Opinion
23-3109-JWL
08-15-2023
MEMORANDUM AND ORDER
JOHN W. LUNGSTRUM, UNITED STATES DISTRICT JUDGE
Petitioner has filed a pro se petition for habeas corpus under 28 U.S.C. § 2241, in which he claims that he has not received certain credit towards his release date. For the reasons set forth below, the Court denies the petition.
I. Background
On September 17, 2019, petitioner was sentenced to a term of imprisonment of 92 months in the United States District Court for the Eastern District of Texas, after having pleaded guilty to a charge of being a felon in possession of a firearm. In his petition in the present case, filed on April 20, 2023, petitioner claims that although his original judgment of conviction was silent on the issue, his sentencing court has since ordered that his federal sentence is to run concurrently with his state court sentences.
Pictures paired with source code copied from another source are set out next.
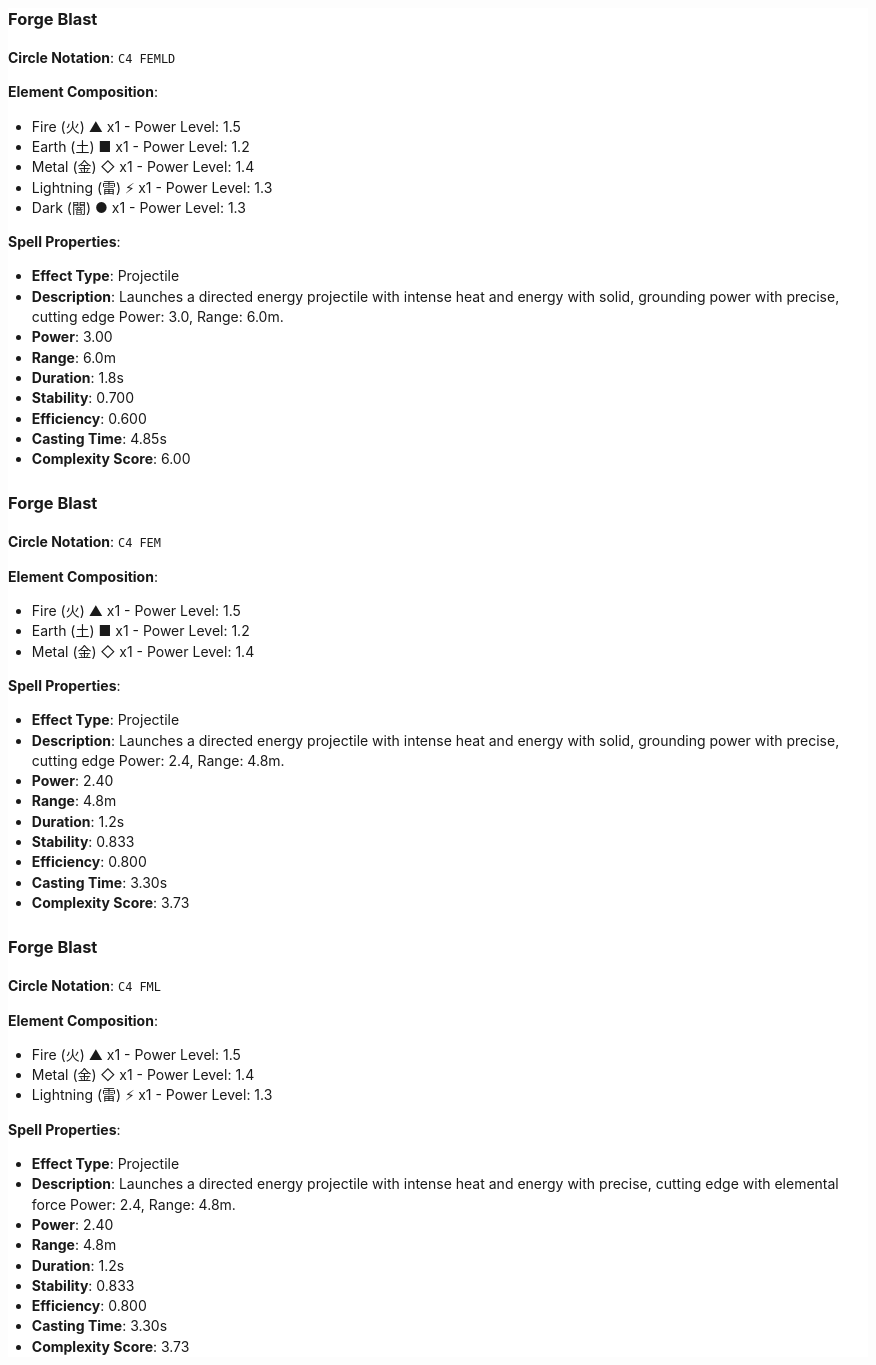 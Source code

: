 ### Forge Blast

**Circle Notation**: `C4 FEMLD`

**Element Composition**:
- Fire (火) ▲ x1 - Power Level: 1.5
- Earth (土) ■ x1 - Power Level: 1.2
- Metal (金) ◇ x1 - Power Level: 1.4
- Lightning (雷) ⚡ x1 - Power Level: 1.3
- Dark (闇) ● x1 - Power Level: 1.3

**Spell Properties**:
- **Effect Type**: Projectile
- **Description**: Launches a directed energy projectile with intense heat and energy with solid, grounding power with precise, cutting edge Power: 3.0, Range: 6.0m.
- **Power**: 3.00
- **Range**: 6.0m
- **Duration**: 1.8s
- **Stability**: 0.700
- **Efficiency**: 0.600
- **Casting Time**: 4.85s
- **Complexity Score**: 6.00

### Forge Blast

**Circle Notation**: `C4 FEM`

**Element Composition**:
- Fire (火) ▲ x1 - Power Level: 1.5
- Earth (土) ■ x1 - Power Level: 1.2
- Metal (金) ◇ x1 - Power Level: 1.4

**Spell Properties**:
- **Effect Type**: Projectile
- **Description**: Launches a directed energy projectile with intense heat and energy with solid, grounding power with precise, cutting edge Power: 2.4, Range: 4.8m.
- **Power**: 2.40
- **Range**: 4.8m
- **Duration**: 1.2s
- **Stability**: 0.833
- **Efficiency**: 0.800
- **Casting Time**: 3.30s
- **Complexity Score**: 3.73

### Forge Blast

**Circle Notation**: `C4 FML`

**Element Composition**:
- Fire (火) ▲ x1 - Power Level: 1.5
- Metal (金) ◇ x1 - Power Level: 1.4
- Lightning (雷) ⚡ x1 - Power Level: 1.3

**Spell Properties**:
- **Effect Type**: Projectile
- **Description**: Launches a directed energy projectile with intense heat and energy with precise, cutting edge with elemental force Power: 2.4, Range: 4.8m.
- **Power**: 2.40
- **Range**: 4.8m
- **Duration**: 1.2s
- **Stability**: 0.833
- **Efficiency**: 0.800
- **Casting Time**: 3.30s
- **Complexity Score**: 3.73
Petitioner attached to the petition a denial of his administrative claim. In that denial, the Bureau of Prisons (BOP) noted petitioner's request for credit for time spent in state custody from February 1, 2019 until November 16, 2020; noted that because the sentencing court did not order a concurrent sentence, his federal sentence was deemed to run consecutively to state court sentences; stated that credit was unavailable under 18 U.S.C. § 3585(b) because petitioner's time in state custody had been credited against his state sentences; interpreted petitioner's request as one for a retroactive concurrent designation; and stated that it would ask petitioner's sentencing court for its position on the issue, after which time the BOP would make a decision.
Petitioner also attached to his petition an unsigned order from his sentencing court denying relief in that court but stating the court's intent that petitioner's sentence run concurrently with state sentences he received for relevant conduct. That document is actually a proposed order, however, which the Government submitted to the sentencing court with a brief in which it conceded that petitioner's federal sentence “should have been ordered to run concurrently with any anticipated state sentence that was relevant conduct to his federal offense.” Based on that concession, respondent in the present case requested and was granted an extension to respond to the petition to allow the sentencing court to rule on the motions pending before it. On May 24, 2023, the sentencing court ordered that petitioner's sentence shall run concurrently with his April 15, 2020, state court sentence for related conduct; and the court further instructed the BOP to address petitioner's administrative claim in accordance with that order.
On June 15, 2023, petitioner filed in this Court a sworn statement in which he argues that although his projected release date has been recalculated and moved up to November 2025, he should also receive credit for time in state custody beginning on February 1, 2019, which credit would move his projected release date to September 9, 2025. Respondent then filed a response in which it confirms that the BOP has acted on the sentencing court's order and has thus recalculated petitioner's projected release date to November 8, 2025, based on a concurrent federal sentence running from the federal sentencing date, with credit for time in state custody dating back to April 2, 2019 (and allowing for particular days of earned and projected good time credits, the amount of which petitioner does not dispute). Respondent opposes the additional 60 days of credit sought by petitioner, however. Petitioner has not filed a traverse or reply brief.
II. Analysis
In light of the sentencing court's order and the BOP's recalculation of petitioner's release date based on a concurrent federal sentence, the parties' dispute turns on whether petitioner should also receive credit for 60 days in state custody beginning on February 1, 2019. Respondent first argues, however, that the Court should not address the merits of that dispute. Respondent argues that the petition should be denied as moot because the BOP is now treating petitioner's sentence as a concurrent one, as petitioner requested in the petition. Petitioner did not expound on that basic claim in the form petition, but he attached the BOP's denial of his administrative claim, and thus the Court interprets the petition as asserting the same claim on which he exhausted his administrative remedies. The BOP's denial states that claim as one seeking credit for state custody beginning on February 1, 2019. Because petitioner has not received such credit under the BOP's recent recalculation, the Court declines to deem the present controversy moot. For the same reason, the Court rejects respondent's argument that petitioner has not exhausted his administrative remedies with respect to his claim for credit for time in custody dating back to February 1, 2019.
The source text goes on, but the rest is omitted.